چكيده به لاتين
Cardiovascular diseases, which have devastating effects on the structure and function of the heart muscle, are the leading cause of death in the world. The incidence and prevalence of diabetes and obesity has been increasing rapidly in the last century, and related diseases as well as mortality due to obesity and diabetes have created enormous health problems for human societies. One of the most common complications of diabetes is cardiovascular disease, which is increasing the number of people suffering from this group of diseases.
Machine learning is the science by which patterns and hidden relationships between data are discovered. As a subset of artificial intelligence, machine learning algorithms create a mathematical model based on sample data or training data for predicting or making decisions without obvious planning.
In this study, using machine learning tools and data collected from 8162 diabetic patients, 42 different factors including physical factors such as height, weight, waist circumference and also blood factors, including blood sugar level, blood insulin level, terry Blood glycerides and many other blood factors, as well as observations from clinical examinations, including blood pressure, the presence or absence of complications of diabetes in the lower extremities, have been collected at the endocrine center of Imam Khomeini Hospital for about ten years. The various machine learning tools used include simple machine learning methods, neural network-based methods, and hybrid methods.

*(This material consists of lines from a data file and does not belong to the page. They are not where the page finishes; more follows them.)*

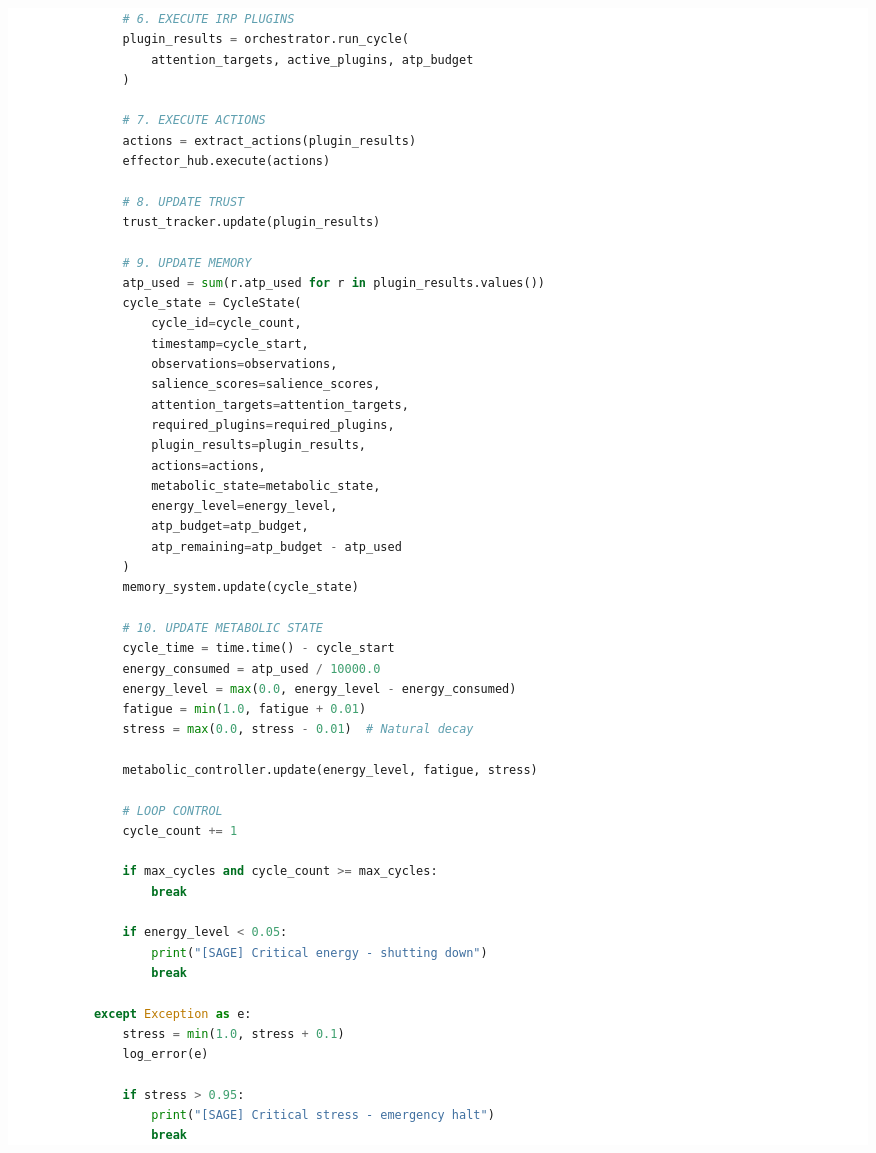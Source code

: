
```python
                # 6. EXECUTE IRP PLUGINS
                plugin_results = orchestrator.run_cycle(
                    attention_targets, active_plugins, atp_budget
                )

                # 7. EXECUTE ACTIONS
                actions = extract_actions(plugin_results)
                effector_hub.execute(actions)

                # 8. UPDATE TRUST
                trust_tracker.update(plugin_results)

                # 9. UPDATE MEMORY
                atp_used = sum(r.atp_used for r in plugin_results.values())
                cycle_state = CycleState(
                    cycle_id=cycle_count,
                    timestamp=cycle_start,
                    observations=observations,
                    salience_scores=salience_scores,
                    attention_targets=attention_targets,
                    required_plugins=required_plugins,
                    plugin_results=plugin_results,
                    actions=actions,
                    metabolic_state=metabolic_state,
                    energy_level=energy_level,
                    atp_budget=atp_budget,
                    atp_remaining=atp_budget - atp_used
                )
                memory_system.update(cycle_state)

                # 10. UPDATE METABOLIC STATE
                cycle_time = time.time() - cycle_start
                energy_consumed = atp_used / 10000.0
                energy_level = max(0.0, energy_level - energy_consumed)
                fatigue = min(1.0, fatigue + 0.01)
                stress = max(0.0, stress - 0.01)  # Natural decay

                metabolic_controller.update(energy_level, fatigue, stress)

                # LOOP CONTROL
                cycle_count += 1

                if max_cycles and cycle_count >= max_cycles:
                    break

                if energy_level < 0.05:
                    print("[SAGE] Critical energy - shutting down")
                    break

            except Exception as e:
                stress = min(1.0, stress + 0.1)
                log_error(e)

                if stress > 0.95:
                    print("[SAGE] Critical stress - emergency halt")
                    break
```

The main purpose of this study is to create a highly accurate predictive model for predicting cardiovascular disease in patients with diabetes. Finding factors affecting cardiovascular disease caused by diabetes is another goal that has been considered in this study. Finally, cardiovascular diseases were predicted with 82% accuracy. Also, influential factors such as the patient's age, duration of diabetes, hemoglobin A1C1 level, and the presence of diabetes complications in small and large arteries were among the factors that were known to aggravate cardiovascular complications.